Cold pressed juices and cocktails are of excellent quality. The mixologist, Jonathan, is IMHO a genius and designed all of the beautifully made cocktails on the menu. He makes the house bloody Mary mix from scratch and it's potent + delicious! Wow! The decor -- heavy on dried and fresh flora -- is also absolutely lovely, as are the kind wait staff.
As a few other Yelpers have noted, however, the food is generally just fine, not quite as good as one might expect for the pricing if one is a New Yorker:
- Acai bowls at breakfast ($15.60): standard issue. You get three toppings of your choice and our strawberries, blueberries and granola were well received by the primary consumers.
- Gyro with shaved lamb at lunch ($18.72): standard issue. This is the same processed meat you find at any street food stall in NYC, but it does come with some lovely hummus and veggies on a possibly house made pita.
- Shrimp lettuce wraps at lunch (with poke sauce, pickled onion, bibb lettuce, radish, fried shallots; $18.72) were overcooked and cloyingly sweet, with sauces overwhelming whatever intrinsic flavors the shrimp may once have had. They were quite oily, as well.
- Seared Scallops at dinner (red lentil, schug drizzle, sea beans; $29.64) did not come with any discernable sea beans, probably the ingredient I was most excited about having on the plate. I love and forage sea beans. Scallops were expertly prepared, seared brown on the outside, not overcooked on the inside.
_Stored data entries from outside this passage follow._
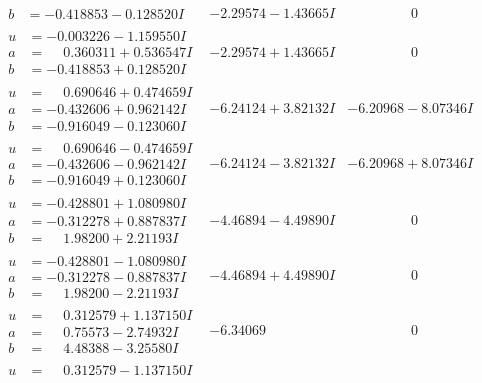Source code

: \documentclass[1p]{elsarticle_modified}
\theoremstyle{definition}
\begin{document}
$$\begin{array}{c|c|c}
\begin{aligned}
b &= -0.418853 - 0.128520 I\end{aligned}
 & -2.29574 - 1.43665 I & \phantom{-0.000000 } 0 \\ \hline\begin{aligned}
u &= -0.003226 - 1.159550 I \\
a &= \phantom{-}0.360311 + 0.536547 I \\
b &= -0.418853 + 0.128520 I\end{aligned}
 & -2.29574 + 1.43665 I & \phantom{-0.000000 } 0 \\ \hline\begin{aligned}
u &= \phantom{-}0.690646 + 0.474659 I \\
a &= -0.432606 + 0.962142 I \\
b &= -0.916049 - 0.123060 I\end{aligned}
 & -6.24124 + 3.82132 I & -6.20968 - 8.07346 I \\ \hline\begin{aligned}
u &= \phantom{-}0.690646 - 0.474659 I \\
a &= -0.432606 - 0.962142 I \\
b &= -0.916049 + 0.123060 I\end{aligned}
 & -6.24124 - 3.82132 I & -6.20968 + 8.07346 I \\ \hline\begin{aligned}
u &= -0.428801 + 1.080980 I \\
a &= -0.312278 + 0.887837 I \\
b &= \phantom{-}1.98200 + 2.21193 I\end{aligned}
 & -4.46894 - 4.49890 I & \phantom{-0.000000 } 0 \\ \hline\begin{aligned}
u &= -0.428801 - 1.080980 I \\
a &= -0.312278 - 0.887837 I \\
b &= \phantom{-}1.98200 - 2.21193 I\end{aligned}
 & -4.46894 + 4.49890 I & \phantom{-0.000000 } 0 \\ \hline\begin{aligned}
u &= \phantom{-}0.312579 + 1.137150 I \\
a &= \phantom{-}0.75573 - 2.74932 I \\
b &= \phantom{-}4.48388 - 3.25580 I\end{aligned}
 & -6.34069\phantom{ +0.000000I} & \phantom{-0.000000 } 0 \\ \hline\begin{aligned}
u &= \phantom{-}0.312579 - 1.137150 I \\

\end{aligned}
\end{array}$$
\end{document}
However, the red lentils (which seemed to me an odd addition to the plate and mainly present as an anchor for the scallops or additional roughage) were prepared in a very bland manner. I passionately love this ingredient when I use it as masoor dal, or when I incorporate it into Armenian dried apricot and red lentil stew. This was a preparation made without love. If we were just talking about schug and scallops, I'd be happy.
- Joojey Kabab (Marinated chicken skewers, house pita, cucumber laban, onion soubise; $22.36) was a modest portion of chicken that had perhaps been marinated in something akin to tabasco sauce (I detected vinegar and chili spice) and not the traditional yogurt and saffron. It was a wee bit tough. The cucumber laban was lovely, the soubise less sweet, creamy and flavorful than the preparations we usually make at home or have at restaurants in NYC. (I have to assume that the onions were not properly caramelized and that thickening agents were used that are not in the traditional preparation.)
- The chicken in the oven roasted chicken dish (za'atar and lemon on airline chicken breast, confit potatoes, charred broccolini, natural au jus; $46.80) was clearly of high quality: Textures and flavors indicated it was not factory farmed. Unfortunately, it was prepared in a very bland way, which did not do the animal justice. We do really enjoy airline chicken on the bone and think it retains its jus better than many other cuts, but one piece of chicken on the plate was quite pink and undercooked, a downside that is more likely with this cut. We did not send it back, knowing that we'd just reheat leftovers to the correct temperature the next day. (We're not the type to get freaked out by this kind of thing given that we enjoy torisashi in Japan.) Za'atar seasonings were only skin deep and everything on this plate was undersalted.
- I didn't personally try The Burger (beef and lamb burger, harissa yogurt, pickled shallots, za'atar fries; ; $27.04), but it appeared to be juicy and the primary consumer ate it all. I have to assume it was good and/or he was hungry! The fries I poached from his plate were excellent.
I'd go back for the inventive cocktails; the overpriced, but healthy, cucumber / ginger pressed juice drinks; and possibly the duck mezze for four. (I was mad at my family for refusing to go all in with me on the latter!) But for excellent Persian food, we are lucky to have our NYC standards and best of all, homemade dinners in a good friend's kitchen.